Ketua DPP HPDKI Jawa Barat, Yudi Guntara Noor, menyebut kontes ini sebagai pilar utama pelestarian mutu ternak. “Melalui ajang ini, kualitas dan kuantitas Domba Garut bisa tetap terjaga. Ini adalah domba asli Indonesia yang harus kita banggakan dan pertahankan,” ujarnya.
Transaksi mengalir, ekonomi tumbuh
Tak hanya menampilkan ketangkasan, Pesta Patok Domba juga mencatat nilai transaksi lebih dari Rp 1,6 miliar selama acara berlangsung. Jumlah tersebut berasal dari pembelian dan transfer kepemilikan domba antar-peternak maupun pembeli baru.

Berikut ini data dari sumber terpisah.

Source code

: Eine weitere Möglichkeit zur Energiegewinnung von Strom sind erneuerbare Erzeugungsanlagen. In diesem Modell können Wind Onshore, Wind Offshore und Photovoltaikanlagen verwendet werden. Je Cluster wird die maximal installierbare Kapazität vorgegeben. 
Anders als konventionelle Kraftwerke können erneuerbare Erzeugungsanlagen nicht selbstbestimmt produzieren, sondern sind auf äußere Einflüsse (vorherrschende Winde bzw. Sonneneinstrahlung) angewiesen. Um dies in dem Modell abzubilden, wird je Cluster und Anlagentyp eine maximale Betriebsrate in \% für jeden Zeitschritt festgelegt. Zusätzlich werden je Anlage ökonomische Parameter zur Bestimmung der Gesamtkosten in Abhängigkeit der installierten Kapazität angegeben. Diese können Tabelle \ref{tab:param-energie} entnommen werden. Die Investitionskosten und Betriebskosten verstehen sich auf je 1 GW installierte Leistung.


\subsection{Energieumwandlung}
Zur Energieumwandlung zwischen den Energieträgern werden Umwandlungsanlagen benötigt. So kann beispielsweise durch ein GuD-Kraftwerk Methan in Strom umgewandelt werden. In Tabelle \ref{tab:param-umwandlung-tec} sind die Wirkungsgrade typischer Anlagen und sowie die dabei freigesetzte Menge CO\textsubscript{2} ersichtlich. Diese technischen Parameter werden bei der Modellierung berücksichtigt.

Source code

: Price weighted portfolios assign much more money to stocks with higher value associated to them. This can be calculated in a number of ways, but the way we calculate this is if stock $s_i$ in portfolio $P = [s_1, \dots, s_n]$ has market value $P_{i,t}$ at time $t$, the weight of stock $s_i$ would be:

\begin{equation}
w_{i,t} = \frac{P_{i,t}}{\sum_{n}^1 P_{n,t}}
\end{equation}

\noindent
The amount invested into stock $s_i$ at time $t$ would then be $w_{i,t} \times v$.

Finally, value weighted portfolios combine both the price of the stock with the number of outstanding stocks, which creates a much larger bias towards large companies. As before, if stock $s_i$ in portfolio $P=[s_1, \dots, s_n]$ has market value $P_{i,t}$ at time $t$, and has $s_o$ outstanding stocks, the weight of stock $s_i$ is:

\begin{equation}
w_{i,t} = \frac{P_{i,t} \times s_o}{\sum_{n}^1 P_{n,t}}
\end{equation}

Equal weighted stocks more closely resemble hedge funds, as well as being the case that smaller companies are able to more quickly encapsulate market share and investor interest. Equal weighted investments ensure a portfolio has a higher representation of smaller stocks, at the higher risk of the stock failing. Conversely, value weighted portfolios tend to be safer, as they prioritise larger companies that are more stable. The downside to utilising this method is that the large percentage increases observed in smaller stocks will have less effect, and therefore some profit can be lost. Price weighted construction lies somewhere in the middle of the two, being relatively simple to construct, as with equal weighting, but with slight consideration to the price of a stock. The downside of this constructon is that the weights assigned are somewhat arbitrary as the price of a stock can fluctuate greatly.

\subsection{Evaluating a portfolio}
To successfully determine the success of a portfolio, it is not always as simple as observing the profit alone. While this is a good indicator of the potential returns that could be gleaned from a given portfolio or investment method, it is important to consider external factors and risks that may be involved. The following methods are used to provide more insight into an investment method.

Menurut Kepala Dinas Perikanan dan Peternakan Kabupaten Garut, Beni Yoga Gunasantika, perputaran uang ini menjadi bukti konkret bahwa peternakan rakyat berbasis lokal dapat memberikan kontribusi ekonomi signifikan.
“Ada istilah yang sudah lama hidup di kalangan peternak: Domba Garut dihargaan jeung aya hargaan — artinya benar-benar dihargai, baik dari sisi ekonomi maupun kebudayaan,” jelas Beni.
Menuju ajang Nasional
Domba-domba terbaik dari ajang ini akan disiapkan untuk mengikuti Pesta Patok dan Seni Ketangkasan Domba tingkat nasional memperebutkan Piala Presiden RI yang akan digelar di Bogor pada September 2025. Harapannya, Garut dapat kembali menegaskan dominasinya di pentas nasional sebagai rumah bagi domba-domba terbaik Indonesia.
Melihat dampaknya yang luas, baik dari sisi pelestarian budaya maupun perputaran ekonomi, banyak pihak mendorong agar kegiatan seperti ini bisa digelar lebih dari sekali dalam setahun, sehingga manfaatnya terasa lebih luas bagi para peternak dan masyarakat sekitar.
Acara ditutup dengan yel-yel semangat yang menggema di area kontes: “Domba Garut Indah Dipandang, Gagah Dilapang, Sedap Dipanggang!” ***



.png)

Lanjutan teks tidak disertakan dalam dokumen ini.